A write-up about a book should not begin with a description
of its cover. But this one should. The cover is white with some kind of cross-stitch
pattern on it. The needlework has skulls in black, large hearts in red, some curlicues
and diamond specks in navy blue. The stitch theme of the cover is actually
quite apt because this book is a set of linked short stories centering around a
character, a woman in her eighties, called Maud. There is no real overarching plot.
Each story, in a way, is ‘stitched’ onto the larger canvas of the narrative.
Maud is a single, old lady who has lucked out due to real
estate laws in Gothenburg, Sweden. She lives in a pretty little apartment in a
fancy area because her family got lucky with some deals and she doesn’t have to
pay market price for rent. She is the only surviving member of her family. Her
life is quiet and simple. She lives off her pension and travels a fair bit.

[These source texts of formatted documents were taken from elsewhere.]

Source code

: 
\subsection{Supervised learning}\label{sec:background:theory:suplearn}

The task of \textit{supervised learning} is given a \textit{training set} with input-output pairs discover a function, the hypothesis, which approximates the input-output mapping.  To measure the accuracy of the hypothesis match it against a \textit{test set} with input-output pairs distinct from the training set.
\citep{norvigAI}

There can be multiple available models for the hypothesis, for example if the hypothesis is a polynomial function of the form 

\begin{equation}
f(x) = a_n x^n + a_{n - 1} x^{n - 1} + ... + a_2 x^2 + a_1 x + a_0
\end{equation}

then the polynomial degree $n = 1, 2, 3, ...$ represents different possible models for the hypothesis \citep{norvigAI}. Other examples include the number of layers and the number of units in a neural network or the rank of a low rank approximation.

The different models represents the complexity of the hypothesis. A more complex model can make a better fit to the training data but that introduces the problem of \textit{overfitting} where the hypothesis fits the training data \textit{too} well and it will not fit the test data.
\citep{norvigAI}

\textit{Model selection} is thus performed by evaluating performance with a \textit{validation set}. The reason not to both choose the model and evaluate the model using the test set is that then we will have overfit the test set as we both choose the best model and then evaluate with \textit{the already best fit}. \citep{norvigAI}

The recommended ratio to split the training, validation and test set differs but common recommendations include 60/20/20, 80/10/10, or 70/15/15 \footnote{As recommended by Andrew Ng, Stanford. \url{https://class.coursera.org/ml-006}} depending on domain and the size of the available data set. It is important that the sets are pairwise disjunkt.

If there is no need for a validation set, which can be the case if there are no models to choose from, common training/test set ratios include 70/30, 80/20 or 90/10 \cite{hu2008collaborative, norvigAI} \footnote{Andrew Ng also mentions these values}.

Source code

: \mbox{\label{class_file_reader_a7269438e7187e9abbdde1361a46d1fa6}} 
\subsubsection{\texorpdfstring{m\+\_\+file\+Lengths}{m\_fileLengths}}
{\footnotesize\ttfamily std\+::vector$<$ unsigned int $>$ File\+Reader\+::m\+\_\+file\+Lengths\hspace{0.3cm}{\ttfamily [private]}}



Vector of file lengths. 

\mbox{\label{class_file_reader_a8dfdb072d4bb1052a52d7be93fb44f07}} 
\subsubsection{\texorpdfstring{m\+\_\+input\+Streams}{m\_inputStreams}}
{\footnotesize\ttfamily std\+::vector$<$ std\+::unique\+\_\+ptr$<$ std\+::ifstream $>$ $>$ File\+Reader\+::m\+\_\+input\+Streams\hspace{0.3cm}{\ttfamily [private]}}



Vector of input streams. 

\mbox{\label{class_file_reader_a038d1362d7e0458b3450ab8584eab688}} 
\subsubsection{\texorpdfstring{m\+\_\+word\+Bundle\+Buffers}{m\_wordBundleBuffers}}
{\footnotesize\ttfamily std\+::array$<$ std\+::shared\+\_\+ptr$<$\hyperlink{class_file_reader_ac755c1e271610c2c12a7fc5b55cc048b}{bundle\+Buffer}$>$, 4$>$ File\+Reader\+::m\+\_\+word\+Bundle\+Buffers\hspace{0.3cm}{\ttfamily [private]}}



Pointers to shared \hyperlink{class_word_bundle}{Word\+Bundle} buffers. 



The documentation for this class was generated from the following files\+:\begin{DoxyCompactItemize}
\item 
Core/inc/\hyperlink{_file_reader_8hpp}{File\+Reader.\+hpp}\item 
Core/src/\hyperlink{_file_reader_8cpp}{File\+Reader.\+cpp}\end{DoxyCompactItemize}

Sometimes, she comes across people who try to take advantage of her. They try
to get her off her apartment or try to marry her ex-fiancé deceptively – and Maud
kills them.
There is such sweet viciousness in the way Maud’s character
and this set of stories is set up that you can’t help but cheer her on. Well,
if not encourage her, then certainly accept her. You know how much her new
found independence means. She grew up in a family that was considered well off
but her father died, leaving a trail of debtors. Her mother could not cope and
withered away. Her sister turned into a paranoid hypochondriac. When Maud
wanted to let out one of their rooms for rent, the sister wouldn’t allow it. As
a result, they spent a really cold winter huddled in the one room of the house
where they could afford to use heat in (and watch icicles form outside the
windows).
So the descriptions of her getting her one block of cake for
Christmas, her routine of laying out her tray of evening tea, her living room,
her neat stacks of toiletries that she packs of travels – all of them point to hard-won
pockets of peace that she waited for her whole life. When a young, popular, and
rich neighbor eyes her flat and wants Maud to go to a smaller house because she
is…let’s face it…not worth all that much…you can really feel the rage seething.
On the surface, ‘An Elderly Lady…’ is everything one expects in a Scandinavian crime-writing
work (calm on the surface, a chilling unexpected twist, a return to ordinary
soon after.) However, the underlying observation on what is the life of a woman
worth if she isn’t young, rich, or famous? How much “space” can she
occupy?
You don’t often think of crime novels as “wholesome” but
this one is. The setting of people waiting for a bus, local stores where people
know your name and preference of ham, the parcel of salad with tasty dressing –
everything is so nourishing. (On another note, even Graham Norton’s “The
Holding” is a lovely idyllic little whodunit.)
These descriptions of the everyday make you see a number of
things in a benevolent light.
For me, it was aging. It went from a biological determinant
to a stage of unexpected alchemy.
When you’re up to no good, who knows what heights you reach?